As the contemporary inscription (see Additional Images, fig. 1) states, the painting shows the wedding of Stephen Beckingham on June 9, 1729. The groom, a barrister at Lincoln's Inn in London, married Mary Cox, daughter of a lawyer and businessman. The bride died prematurely in 1738 and Beckingham married Mary Catherine Corbett, eventually moving to Bourne Place, Kent, which came into his family through his second wife. Later a justice of the peace, he died at Bourne Place in 1756.

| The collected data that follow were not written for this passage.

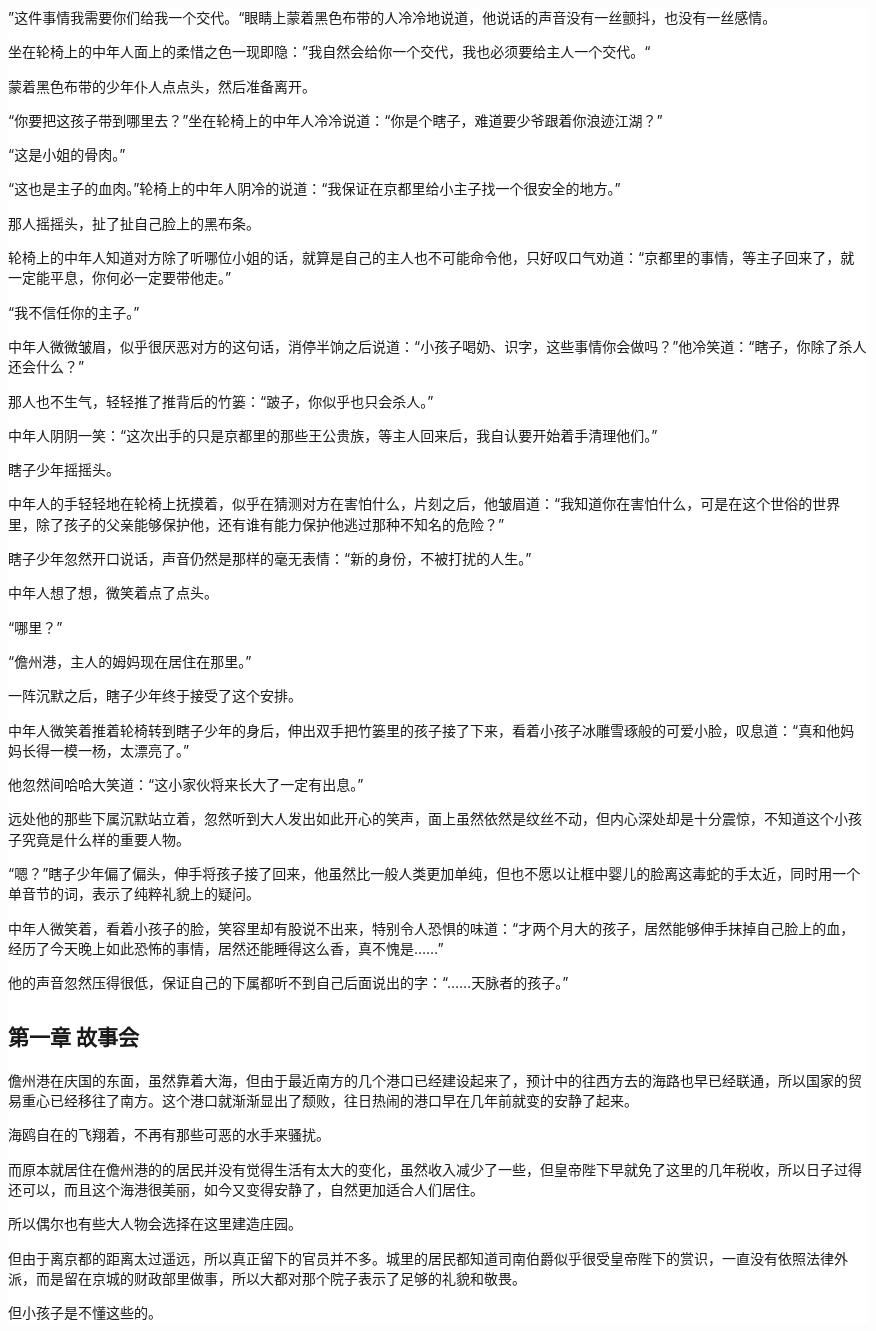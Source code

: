 ”这件事情我需要你们给我一个交代。“眼睛上蒙着黑色布带的人冷冷地说道，他说话的声音没有一丝颤抖，也没有一丝感情。

坐在轮椅上的中年人面上的柔惜之色一现即隐：”我自然会给你一个交代，我也必须要给主人一个交代。“

蒙着黑色布带的少年仆人点点头，然后准备离开。

“你要把这孩子带到哪里去？”坐在轮椅上的中年人冷冷说道：“你是个瞎子，难道要少爷跟着你浪迹江湖？”

“这是小姐的骨肉。”

“这也是主子的血肉。”轮椅上的中年人阴冷的说道：“我保证在京都里给小主子找一个很安全的地方。”

那人摇摇头，扯了扯自己脸上的黑布条。

轮椅上的中年人知道对方除了听哪位小姐的话，就算是自己的主人也不可能命令他，只好叹口气劝道：“京都里的事情，等主子回来了，就一定能平息，你何必一定要带他走。”

“我不信任你的主子。”

中年人微微皱眉，似乎很厌恶对方的这句话，消停半饷之后说道：“小孩子喝奶、识字，这些事情你会做吗？”他冷笑道：“瞎子，你除了杀人还会什么？”

那人也不生气，轻轻推了推背后的竹篓：“跛子，你似乎也只会杀人。”

中年人阴阴一笑：“这次出手的只是京都里的那些王公贵族，等主人回来后，我自认要开始着手清理他们。”

瞎子少年摇摇头。

中年人的手轻轻地在轮椅上抚摸着，似乎在猜测对方在害怕什么，片刻之后，他皱眉道：“我知道你在害怕什么，可是在这个世俗的世界里，除了孩子的父亲能够保护他，还有谁有能力保护他逃过那种不知名的危险？”

瞎子少年忽然开口说话，声音仍然是那样的毫无表情：“新的身份，不被打扰的人生。”

中年人想了想，微笑着点了点头。

“哪里？”

“儋州港，主人的姆妈现在居住在那里。”

一阵沉默之后，瞎子少年终于接受了这个安排。

中年人微笑着推着轮椅转到瞎子少年的身后，伸出双手把竹篓里的孩子接了下来，看着小孩子冰雕雪琢般的可爱小脸，叹息道：“真和他妈妈长得一模一杨，太漂亮了。”

他忽然间哈哈大笑道：“这小家伙将来长大了一定有出息。”

远处他的那些下属沉默站立着，忽然听到大人发出如此开心的笑声，面上虽然依然是纹丝不动，但内心深处却是十分震惊，不知道这个小孩子究竟是什么样的重要人物。

“嗯？”瞎子少年偏了偏头，伸手将孩子接了回来，他虽然比一般人类更加单纯，但也不愿以让框中婴儿的脸离这毒蛇的手太近，同时用一个单音节的词，表示了纯粹礼貌上的疑问。

中年人微笑着，看着小孩子的脸，笑容里却有股说不出来，特别令人恐惧的味道：“才两个月大的孩子，居然能够伸手抹掉自己脸上的血，经历了今天晚上如此恐怖的事情，居然还能睡得这么香，真不愧是……”

他的声音忽然压得很低，保证自己的下属都听不到自己后面说出的字：“……天脉者的孩子。”

## 第一章 故事会

儋州港在庆国的东面，虽然靠着大海，但由于最近南方的几个港口已经建设起来了，预计中的往西方去的海路也早已经联通，所以国家的贸易重心已经移往了南方。这个港口就渐渐显出了颓败，往日热闹的港口早在几年前就变的安静了起来。

海鸥自在的飞翔着，不再有那些可恶的水手来骚扰。

而原本就居住在儋州港的的居民并没有觉得生活有太大的变化，虽然收入减少了一些，但皇帝陛下早就免了这里的几年税收，所以日子过得还可以，而且这个海港很美丽，如今又变得安静了，自然更加适合人们居住。

所以偶尔也有些大人物会选择在这里建造庄园。

但由于离京都的距离太过遥远，所以真正留下的官员并不多。城里的居民都知道司南伯爵似乎很受皇帝陛下的赏识，一直没有依照法律外派，而是留在京城的财政部里做事，所以大都对那个院子表示了足够的礼貌和敬畏。

但小孩子是不懂这些的。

The marriage of Stephen Beckingham to Mary Cox took place at the parish church of St. Benet, Paul's Wharf, near St. Paul's Cathedral. The rector of St. Benet's was Thomas Cooke, who may have presided. The man at left must be the groom's father, while the man with the cane next to the officiant is the bride's father. As Elizabeth Einberg suggested, he may have commissioned the picture. Although the ceremony took place at St. Benet's, the interior shown here is a modified view of the apse of the new church of St. Martin in the Fields, consecrated in 1726 and located on what is now Trafalgar Square. Weddings were not public occasions in the eighteenth century, and there was little precedent for depicting them. The painting, among the earliest of Hogarth's conversation pieces, came to light at the Royal Academy exhibition of 1894.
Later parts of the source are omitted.